═════ ENTRIES SUPPLIED

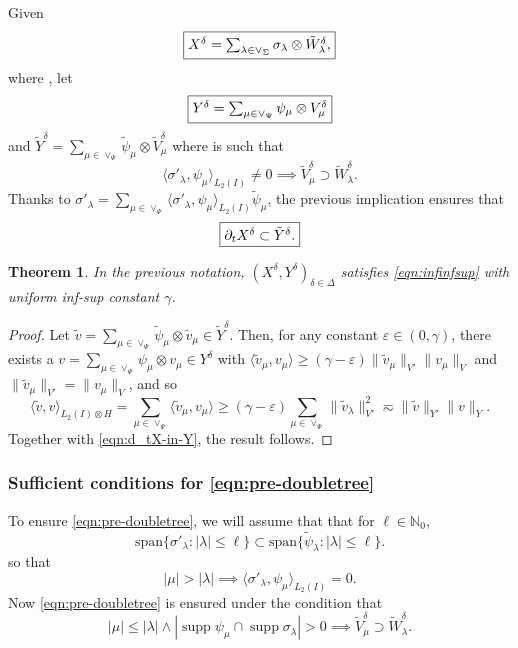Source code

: \documentclass[11pt,a4paper,oneside,english]{amsart}
\numberwithin{equation}{section}
\newtheorem{theorem}{Theorem}
\numberwithin{theorem}{section}
\theoremstyle{definition}
\newcommand{\N}{\mathbb{N}}
\newcommand{\eps}{\varepsilon}
\DeclareMathOperator{\supp}{supp}
\providecommand{\spann}{\mathrm{span}}
\newcommand{\la}{\langle}
\newcommand{\ra}{\rangle}
\newcommand{\jw}[1]{{\color{red}{JW: #1}}}
\newcommand{\rvv}[1]{{\color{teal}{RvV: #1}}}
\begin{document}
Given
\[
\framebox{$X^\delta=\sum_{\lambda \in \vee_\Sigma} \sigma_\lambda \otimes \tilde{W}_\lambda^\delta,$}
\]
where , let
\[
\framebox{$Y^\delta=\sum_{\mu \in \vee_\Psi} \psi_\mu \otimes V_\mu^\delta$}
\]
and $\tilde{Y}^\delta=\sum_{\mu \in \vee_\Psi} \tilde{\psi}_\mu \otimes \tilde{V}_\mu^\delta$ 
where  is such that 
\begin{equation}
  \label{eqn:pre-doubletree}
  \la \sigma'_\lambda,\psi_\mu\ra_{L_2(I)} \neq 0 \implies \tilde{V}^\delta_\mu \supset \tilde{W}^\delta_\lambda.
\end{equation}
\jw{hoe werkt deze eis precies?}
Thanks to $\sigma'_\lambda=\sum_{\mu \in \vee_\Psi} \la \sigma'_\lambda,\psi_\mu\ra_{L_2(I)}\tilde{\psi}_\mu$, the previous implication ensures that
\begin{equation}
  \label{eqn:d_tX-in-Y}
 \framebox{$\partial_t X^\delta \subset \tilde{Y}^\delta.$}
\end{equation}
\rvv{deze uitlijning is slecht}
\begin{theorem}
In the previous notation, $(X^\delta,Y^\delta)_{\delta \in \Delta}$ satisfies
  \eqref{eqn:infinfsup} with uniform inf-sup constant $\gamma$.
\end{theorem}
\begin{proof}
  \jw{Ik ben dit nog niet nagegaan.}
Let $\tilde v=\sum_{\mu \in \vee_\Psi} \tilde{\psi}_\mu \otimes \tilde{v}_\mu \in \tilde{Y}^\delta$.
Then, for any constant $\eps\in (0,\gamma)$, there exists a $v=\sum_{\mu \in \vee_\Psi} \psi_\mu \otimes v_\mu \in Y^\delta$  with $\la \tilde v_\mu,v_\mu\ra \geq (\gamma-\eps) \|\tilde{v}_\mu\|_{V'} \|v_\mu\|_V$ and $\|\tilde{v}_\mu\|_{V'}= \|v_\mu\|_V$, and so
\[
  \la\tilde v, v\ra_{L_2(I)\otimes H}
  = \sum_{\mu \in \vee_\Psi} \la \tilde{v}_\mu,v_\mu\ra \geq (\gamma-\eps) 
  \sum_{\mu \in \vee_\Psi} \|\tilde{v}_\lambda\|_{V'}^2
  \eqsim \|\tilde v\|_{Y'} \|v\|_Y.
\]
  Together with \eqref{eqn:d_tX-in-Y}, the result follows.
\end{proof}

\subsubsection{Sufficient conditions for \eqref{eqn:pre-doubletree}}
\label{sec:spaces}
To ensure \eqref{eqn:pre-doubletree}, we will assume that that for $\ell \in \N_0$,
\[
\spann\{\sigma'_\lambda\colon |\lambda|\leq \ell\} \subset \spann\{\tilde{\psi}_\lambda\colon |\lambda|\leq \ell\}.
\]
 so that
\begin{equation}
  \label{eqn:deriv-orthogonal}
  |\mu| >|\lambda| \implies \la \sigma'_\lambda,\psi_\mu\ra_{L_2(I)}=0.
 \end{equation}
Now \eqref{eqn:pre-doubletree} is ensured under the condition that
\begin{equation}
\label{eqn:Y-space-refined}
  |\mu| \leq |\lambda| \wedge|\supp \psi_\mu \cap \supp \sigma_\lambda|>0 \implies \tilde{V}^\delta_\mu \supset  \tilde{W}^\delta_\lambda.
\end{equation}
\end{document}

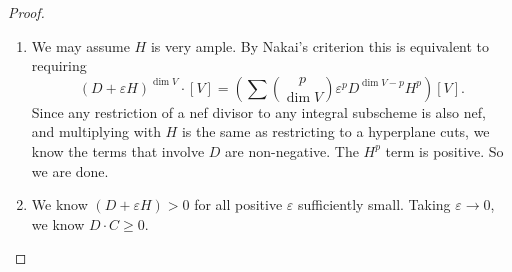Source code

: \documentclass[a4paper]{article}
\begin{document}
\begin{proof}\leavevmode
  \begin{enumerate}
    \item We may assume $H$ is very ample. By Nakai's criterion this is equivalent to requiring
      \[
        (D + \varepsilon H)^{\dim V}\cdot [V] = \left(\sum \binom{p}{\dim V} \varepsilon^p D^{\dim V - p} H^p\right)[V].
      \]
      Since any restriction of a nef divisor to any integral subscheme is also nef, and multiplying with $H$ is the same as restricting to a hyperplane cuts, we know the terms that involve $D$ are non-negative. The $H^p$ term is positive. So we are done.

    \item We know $(D + \varepsilon H) > 0$ for all positive $\varepsilon$ sufficiently small. Taking $\varepsilon \to 0$, we know $D \cdot C \geq 0$.
  \end{enumerate}
\end{proof}
\end{document}
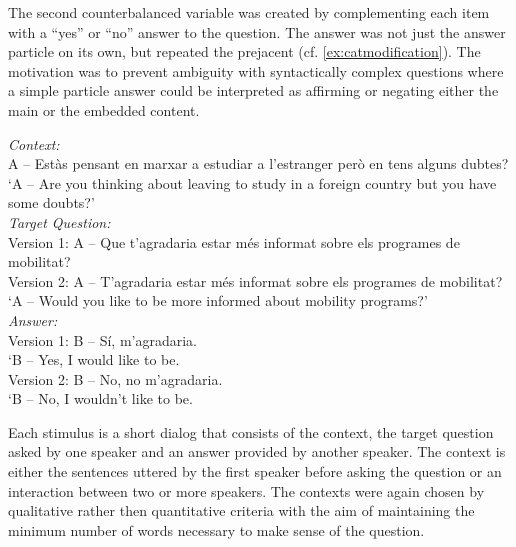 \begin{sloppypar}
The second counterbalanced variable  was created by complementing each item with a ``yes'' or ``no'' answer to the question. The answer was not just the answer particle on its own, but repeated the prejacent (cf. \ref{ex:catmodification}). The motivation was to prevent ambiguity with syntactically complex questions where a simple particle answer could be interpreted as affirming or negating either the main or the embedded content. 
\end{sloppypar}

\ea\label{ex:catmodification}
\textit{Context:} \\
A  – Estàs pensant en marxar a estudiar a l'estranger però en tens alguns dubtes?  \\
`A – Are you thinking about leaving to study in a foreign country but you have some doubts?'\\
\textit{Target Question:}\\
Version 1: A –  Que t'agradaria estar més informat sobre els programes de mobilitat? \\
Version 2: A –  T'agradaria estar més informat sobre els programes de mobilitat? \\
`A – Would you like to be more informed about mobility programs?'\\
\textit{Answer:}\\
Version 1: B – Sí, m’agradaria.\\
`B – Yes, I would like to be.\\
Version 2: B – No, no m’agradaria.\\
`B – No, I wouldn't like to be.\\
\z



Each stimulus is a short dialog that consists of the context, the target question asked by one speaker and an answer provided by another speaker. The context is either  the sentences uttered by the first speaker before asking the question or an interaction between  two or more speakers. The contexts were  again chosen by qualitative rather then quantitative criteria with the aim of maintaining the minimum number of words necessary to make sense of the question.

══════════

WORK INSTRUCTIONS — Your copy should hold every record word for word and none of the pictures.

YOUR RESPONSE —
Source code

: \documentclass[11pt,a4paper,oneside,english]{amsart}
\numberwithin{equation}{section}
\newtheorem{theorem}{Theorem}
\numberwithin{theorem}{section}
\theoremstyle{definition}
\newcommand{\N}{\mathbb{N}}
\newcommand{\eps}{\varepsilon}
\DeclareMathOperator{\supp}{supp}
\providecommand{\spann}{\mathrm{span}}
\newcommand{\la}{\langle}
\newcommand{\ra}{\rangle}
\newcommand{\jw}[1]{{\color{red}{JW: #1}}}
\newcommand{\rvv}[1]{{\color{teal}{RvV: #1}}}
\begin{document}
Given
\[
\framebox{$X^\delta=\sum_{\lambda \in \vee_\Sigma} \sigma_\lambda \otimes \tilde{W}_\lambda^\delta,$}
\]
where , let
\[
\framebox{$Y^\delta=\sum_{\mu \in \vee_\Psi} \psi_\mu \otimes V_\mu^\delta$}
\]
and $\tilde{Y}^\delta=\sum_{\mu \in \vee_\Psi} \tilde{\psi}_\mu \otimes \tilde{V}_\mu^\delta$ 
where  is such that 
\begin{equation}
  \label{eqn:pre-doubletree}
  \la \sigma'_\lambda,\psi_\mu\ra_{L_2(I)} \neq 0 \implies \tilde{V}^\delta_\mu \supset \tilde{W}^\delta_\lambda.
\end{equation}
\jw{hoe werkt deze eis precies?}
Thanks to $\sigma'_\lambda=\sum_{\mu \in \vee_\Psi} \la \sigma'_\lambda,\psi_\mu\ra_{L_2(I)}\tilde{\psi}_\mu$, the previous implication ensures that
\begin{equation}
  \label{eqn:d_tX-in-Y}
 \framebox{$\partial_t X^\delta \subset \tilde{Y}^\delta.$}
\end{equation}
\rvv{deze uitlijning is slecht}
\begin{theorem}
In the previous notation, $(X^\delta,Y^\delta)_{\delta \in \Delta}$ satisfies
  \eqref{eqn:infinfsup} with uniform inf-sup constant $\gamma$.
\end{theorem}
\begin{proof}
  \jw{Ik ben dit nog niet nagegaan.}
Let $\tilde v=\sum_{\mu \in \vee_\Psi} \tilde{\psi}_\mu \otimes \tilde{v}_\mu \in \tilde{Y}^\delta$.
Then, for any constant $\eps\in (0,\gamma)$, there exists a $v=\sum_{\mu \in \vee_\Psi} \psi_\mu \otimes v_\mu \in Y^\delta$  with $\la \tilde v_\mu,v_\mu\ra \geq (\gamma-\eps) \|\tilde{v}_\mu\|_{V'} \|v_\mu\|_V$ and $\|\tilde{v}_\mu\|_{V'}= \|v_\mu\|_V$, and so
\[
  \la\tilde v, v\ra_{L_2(I)\otimes H}
  = \sum_{\mu \in \vee_\Psi} \la \tilde{v}_\mu,v_\mu\ra \geq (\gamma-\eps) 
  \sum_{\mu \in \vee_\Psi} \|\tilde{v}_\lambda\|_{V'}^2
  \eqsim \|\tilde v\|_{Y'} \|v\|_Y.
\]
  Together with \eqref{eqn:d_tX-in-Y}, the result follows.
\end{proof}

\subsubsection{Sufficient conditions for \eqref{eqn:pre-doubletree}}
\label{sec:spaces}
To ensure \eqref{eqn:pre-doubletree}, we will assume that that for $\ell \in \N_0$,
\[
\spann\{\sigma'_\lambda\colon |\lambda|\leq \ell\} \subset \spann\{\tilde{\psi}_\lambda\colon |\lambda|\leq \ell\}.
\]
 so that
\begin{equation}
  \label{eqn:deriv-orthogonal}
  |\mu| >|\lambda| \implies \la \sigma'_\lambda,\psi_\mu\ra_{L_2(I)}=0.
 \end{equation}
Now \eqref{eqn:pre-doubletree} is ensured under the condition that
\begin{equation}
\label{eqn:Y-space-refined}
  |\mu| \leq |\lambda| \wedge|\supp \psi_\mu \cap \supp \sigma_\lambda|>0 \implies \tilde{V}^\delta_\mu \supset  \tilde{W}^\delta_\lambda.
\end{equation}
\end{document}

Source code

: \documentclass[a4paper]{article}
\begin{document}
\begin{proof}\leavevmode
  \begin{enumerate}
    \item We may assume $H$ is very ample. By Nakai's criterion this is equivalent to requiring
      \[
        (D + \varepsilon H)^{\dim V}\cdot [V] = \left(\sum \binom{p}{\dim V} \varepsilon^p D^{\dim V - p} H^p\right)[V].
      \]
      Since any restriction of a nef divisor to any integral subscheme is also nef, and multiplying with $H$ is the same as restricting to a hyperplane cuts, we know the terms that involve $D$ are non-negative. The $H^p$ term is positive. So we are done.

    \item We know $(D + \varepsilon H) > 0$ for all positive $\varepsilon$ sufficiently small. Taking $\varepsilon \to 0$, we know $D \cdot C \geq 0$.
  \end{enumerate}
\end{proof}
\end{document}
 \begin{sloppypar}
The second counterbalanced variable  was created by complementing each item with a ``yes'' or ``no'' answer to the question. The answer was not just the answer particle on its own, but repeated the prejacent (cf. \ref{ex:catmodification}). The motivation was to prevent ambiguity with syntactically complex questions where a simple particle answer could be interpreted as affirming or negating either the main or the embedded content. 
\end{sloppypar}

\ea\label{ex:catmodification}
\textit{Context:} \\
A  – Estàs pensant en marxar a estudiar a l'estranger però en tens alguns dubtes?  \\
`A – Are you thinking about leaving to study in a foreign country but you have some doubts?'\\
\textit{Target Question:}\\
Version 1: A –  Que t'agradaria estar més informat sobre els programes de mobilitat? \\
Version 2: A –  T'agradaria estar més informat sobre els programes de mobilitat? \\
`A – Would you like to be more informed about mobility programs?'\\
\textit{Answer:}\\
Version 1: B – Sí, m’agradaria.\\
`B – Yes, I would like to be.\\
Version 2: B – No, no m’agradaria.\\
`B – No, I wouldn't like to be.\\
\z



Each stimulus is a short dialog that consists of the context, the target question asked by one speaker and an answer provided by another speaker. The context is either  the sentences uttered by the first speaker before asking the question or an interaction between  two or more speakers. The contexts were  again chosen by qualitative rather then quantitative criteria with the aim of maintaining the minimum number of words necessary to make sense of the question.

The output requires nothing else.